The good thing about having a naming convention of this
sort is that it is much easier to distinguish the actual data
from the formatters:

(fmt #f "Result: " foo " in " bar (baz quux) nl)

vs.

(fmt #f "Result: " foo " in " bar (~baz quux) ~nl)

Another reason is that it allows for more readable names,
having less chances of conflict with other names in the
scope of the formatting expression - nl looks nice, but I
used the name in some list processing functions ('l' is
the original list, 'nl' is the new list).

Adopting full names like ~write, ~display, ~pad solves
the last two problems. I think it would be even greater if,
for those who got used to "format" way of doing things,
your library provided a few common synonyms:

~a = ~display
~s = ~write/unshared
~% = ~nl
~c = ~write-char ; or identity if this is default behavior for chars
~w = ~write ;handles shared structures
~y = ~pretty
~b = (lambda (n) (~num n 2))
~o = (lambda (n) (~num n 8))
~d = (lambda (n) (~num n 10)) ; or identity if this is default behavior for
numbers
~x = (lambda (n) (~num n 16))

It makes the notation shorter too...

Regards,
Sergei


Alex Shinn

unread,
Jul 2, 2007, 9:51:22 AM7/2/07
to
On Jun 30, 4:13 am, "Sergei Egorov" <e...@acm.org> wrote:
>
> Printing things in a reasonable way by default is a desirable
> thing, but it is not what this library is about. I can tweak
> my example a little to make it more clear:
>
> (fmt #f "Result: #x" (~x count) " branches in " (~d tree) ~%)

The current way to write this is actually one character shorter:

(fmt #f "Result: " (radix 16 count) " branches in " tree nl)

Note that the #x is included by default as a result of DSP or
WRT, it's only the manual NUM that omits it.

I've also been thinking of adding the HEX, OCT and BIN shortcuts:

(define (hex . args) (radix 16 (apply-cat args)))

which further shortens the example to

(fmt #f "Result: " (hex count) " branches in " tree nl)

which really looks a lot better to me. With these abbreviations,
the CL specifiers you propose would save zero characters in the
case of NL, and only one character per formatter in all other
cases, most of which can be assumed by default (excepting the
less common PRETTY formatter).

The CL format style specifiers also discourage useful idioms such
as setting the default radix for several values. Scanning the
Linux source (which uses a *lot* of format strings) you find a
lot of messages output multiple pointers or other addresses all
of which you want in hex. To take one example from
fs/jffs2/gc.c:

printk(KERN_DEBUG "Expanded dnode to write from (0x%x-0x%x) to (0x%x-0x
%x)\n",
orig_start, orig_end, start, end)

That's four numbers in hex, all with a 0x prefix.

(fmt #t (hex "Expanded dnode to write from "
"(" orig-start "-" orig-end ") to "
"(" start "-" end ")" nl))

produces the exact same output and looks a lot more readable
to me (at least with syntax-highlighting where the strings
are a different color).

Also, although a consistent prefix (or suffix) looks nice at
first, it's difficult to keep consistent.

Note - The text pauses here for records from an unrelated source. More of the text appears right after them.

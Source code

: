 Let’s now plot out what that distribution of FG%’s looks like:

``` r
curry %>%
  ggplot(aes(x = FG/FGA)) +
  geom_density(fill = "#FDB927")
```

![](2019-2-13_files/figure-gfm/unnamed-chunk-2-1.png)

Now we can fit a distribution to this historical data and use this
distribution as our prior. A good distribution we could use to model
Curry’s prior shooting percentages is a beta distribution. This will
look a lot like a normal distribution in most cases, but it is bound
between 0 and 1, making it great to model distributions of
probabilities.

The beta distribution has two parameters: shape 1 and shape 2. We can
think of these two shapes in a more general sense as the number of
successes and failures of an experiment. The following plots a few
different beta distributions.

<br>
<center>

These are
*combinators*, which encourages you to bind them to temporary
values and build higher-order combinators. You then have to
prefix all your personal formatter utilities with ~, and prefix
all temporary variables with ~, or you destroy the consistency
and the ~ works against readability.

I do appreciate your comments though, and would really like to
hear more opinions - from you and others. If many people prefer
the CL-format-style names I'd consider the switch, but the only
other feedback I've gotten is a request to make the names longer,
and prefix everything in the library with FORMAT:.

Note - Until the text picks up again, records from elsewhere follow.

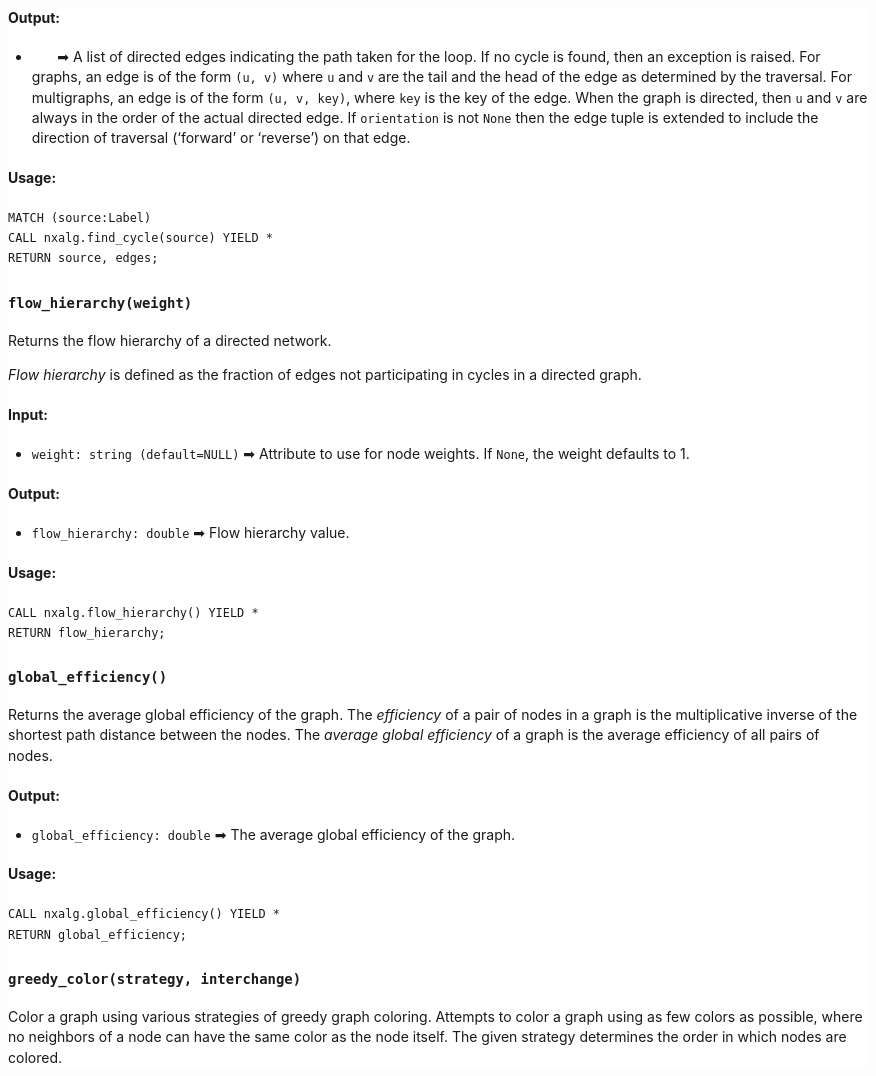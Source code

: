 #### Output:

* `   ` ➡ A list of directed edges indicating the path taken for the loop. If no cycle is found, then an exception is raised. For graphs, an edge is of the form `(u, v)` where `u` and `v` are the tail and the head of the edge as determined by the traversal. For multigraphs, an edge is of the form `(u, v, key)`, where `key` is the key of the edge. When the graph is directed, then `u` and `v` are always in the order of the actual directed edge. If `orientation` is not `None` then the edge tuple is extended to include the direction of traversal (‘forward’ or ‘reverse’) on that edge.

#### Usage:
```cypher
MATCH (source:Label)
CALL nxalg.find_cycle(source) YIELD *
RETURN source, edges;
```

### `flow_hierarchy(weight)`

Returns the flow hierarchy of a directed network.

*Flow hierarchy* is defined as the fraction of edges not participating in cycles in a directed graph.

#### Input:

* `weight: string (default=NULL)` ➡  Attribute to use for node weights. If `None`, the weight defaults to 1.

#### Output:

* `flow_hierarchy: double` ➡  Flow hierarchy value.

#### Usage:
```cypher
CALL nxalg.flow_hierarchy() YIELD *
RETURN flow_hierarchy;
```
### `global_efficiency()`

Returns the average global efficiency of the graph. The *efficiency* of a pair of nodes in a graph is the multiplicative inverse of the shortest path distance between the nodes. The *average global efficiency* of a graph is the average efficiency of all pairs of nodes.

#### Output:

* `global_efficiency: double` ➡  The average global efficiency of the graph.

#### Usage:
```cypher
CALL nxalg.global_efficiency() YIELD *
RETURN global_efficiency;
```
### `greedy_color(strategy, interchange)`
Color a graph using various strategies of greedy graph coloring. Attempts to color a graph using as few colors as possible, where no neighbors of a node can have the same color as the node itself. The given strategy determines the order in which nodes are colored.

> Another reason is that it allows for more readable names,
> having less chances of conflict with other names in the
> scope of the formatting expression - nl looks nice, but I
> used the name in some list processing functions ('l' is
> the original list, 'nl' is the new list).

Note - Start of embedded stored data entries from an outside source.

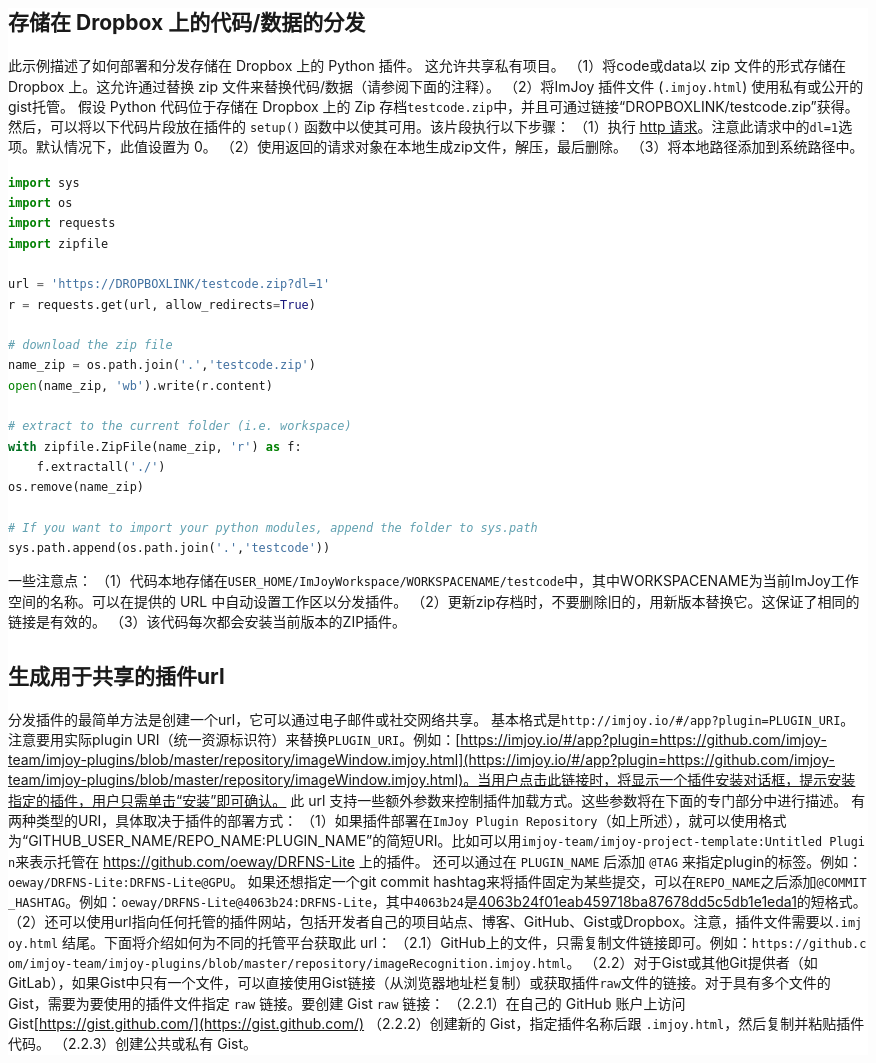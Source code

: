 ## 存储在 Dropbox 上的代码/数据的分发
此示例描述了如何部署和分发存储在 Dropbox 上的 Python 插件。
这允许共享私有项目。
（1）将code或data以 zip 文件的形式存储在 Dropbox 上。这允许通过替换 zip 文件来替换代码/数据（请参阅下面的注释）。
（2）将ImJoy 插件文件 (`.imjoy.html`) 使用私有或公开的gist托管。
假设 Python 代码位于存储在 Dropbox 上的 Zip 存档`testcode.zip`中，并且可通过链接“DROPBOXLINK/testcode.zip”获得。然后，可以将以下代码片段放在插件的 `setup()` 函数中以使其可用。该片段执行以下步骤：
（1）执行 [http 请求](http://docs.python-requests.org)。注意此请求中的`dl=1`选项。默认情况下，此值设置为 0。
（2）使用返回的请求对象在本地生成zip文件，解压，最后删除。
（3）将本地路径添加到系统路径中。
```python
import sys
import os
import requests
import zipfile

url = 'https://DROPBOXLINK/testcode.zip?dl=1'
r = requests.get(url, allow_redirects=True)

# download the zip file
name_zip = os.path.join('.','testcode.zip')
open(name_zip, 'wb').write(r.content)

# extract to the current folder (i.e. workspace)
with zipfile.ZipFile(name_zip, 'r') as f:
    f.extractall('./')
os.remove(name_zip)

# If you want to import your python modules, append the folder to sys.path
sys.path.append(os.path.join('.','testcode'))
```
一些注意点：
（1）代码本地存储在`USER_HOME/ImJoyWorkspace/WORKSPACENAME/testcode`中，其中WORKSPACENAME为当前ImJoy工作空间的名称。可以在提供的 URL 中自动设置工作区以分发插件。
（2）更新zip存档时，不要删除旧的，用新版本替换它。这保证了相同的链接是有效的。
（3）该代码每次都会安装当前版本的ZIP插件。

## 生成用于共享的插件url
分发插件的最简单方法是创建一个url，它可以通过电子邮件或社交网络共享。
基本格式是`http://imjoy.io/#/app?plugin=PLUGIN_URI`。注意要用实际plugin URI（统一资源标识符）来替换`PLUGIN_URI`。例如：[https://imjoy.io/#/app?plugin=https://github.com/imjoy-team/imjoy-plugins/blob/master/repository/imageWindow.imjoy.html](https://imjoy.io/#/app?plugin=https://github.com/imjoy-team/imjoy-plugins/blob/master/repository/imageWindow.imjoy.html)。当用户点击此链接时，将显示一个插件安装对话框，提示安装指定的插件，用户只需单击“安装”即可确认。
此 url 支持一些额外参数来控制插件加载方式。这些参数将在下面的专门部分中进行描述。
有两种类型的URI，具体取决于插件的部署方式：
（1）如果插件部署在`ImJoy Plugin Repository`（如上所述），就可以使用格式为“GITHUB_USER_NAME/REPO_NAME:PLUGIN_NAME”的简短URI。比如可以用`imjoy-team/imjoy-project-template:Untitled Plugin`来表示托管在 https://github.com/oeway/DRFNS-Lite 上的插件。
还可以通过在 `PLUGIN_NAME` 后添加 `@TAG` 来指定plugin的标签。例如：`oeway/DRFNS-Lite:DRFNS-Lite@GPU`。
如果还想指定一个git commit hashtag来将插件固定为某些提交，可以在`REPO_NAME`之后添加`@COMMIT_HASHTAG`。例如：`oeway/DRFNS-Lite@4063b24:DRFNS-Lite`，其中`4063b24`是[4063b24f01eab459718ba87678dd5c5db1e1eda1](https://github.com/oeway/DRFNS-Lite/tree/4063b24f01eab459718ba87678dd5c5db1e1eda1)的短格式。
（2）还可以使用url指向任何托管的插件网站，包括开发者自己的项目站点、博客、GitHub、Gist或Dropbox。注意，插件文件需要以`.imjoy.html` 结尾。下面将介绍如何为不同的托管平台获取此 url：
（2.1）GitHub上的文件，只需复制文件链接即可。例如：`https://github.com/imjoy-team/imjoy-plugins/blob/master/repository/imageRecognition.imjoy.html`。
（2.2）对于Gist或其他Git提供者（如GitLab），如果Gist中只有一个文件，可以直接使用Gist链接（从浏览器地址栏复制）或获取插件`raw`文件的链接。对于具有多个文件的 Gist，需要为要使用的插件文件指定 `raw` 链接。要创建 Gist `raw` 链接：
（2.2.1）在自己的 GitHub 账户上访问Gist[https://gist.github.com/](https://gist.github.com/)
（2.2.2）创建新的 Gist，指定插件名称后跟 `.imjoy.html`，然后复制并粘贴插件代码。
（2.2.3）创建公共或私有 Gist。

Is this a local variable name you use, or an exported function?
I do want to avoid name clashes. The other name that worries me
is JOIN which seems way too generic.

--
Alex

Sergei Egorov

unread,
Jul 2, 2007, 1:12:15 PM7/2/07
to
I agree on all points regarding the functionality of CL-style specifiers.
I like the approach taken by the fmt library, the only things bothering
me are steep learning curve from format and namespace pollution.

> Also, although a consistent prefix (or suffix) looks nice at
> first, it's difficult to keep consistent. These are
> *combinators*, which encourages you to bind them to temporary
> values and build higher-order combinators. You then have to
> prefix all your personal formatter utilities with ~, and prefix
> all temporary variables with ~, or you destroy the consistency
> and the ~ works against readability.

There is no need to be *that* consistent. If formatting is a significant
part of my code, I will name my combinators accordingly; in this
situation the naming conventions in the library are not important,
the library is in the focus of what I am doing and the context is clear.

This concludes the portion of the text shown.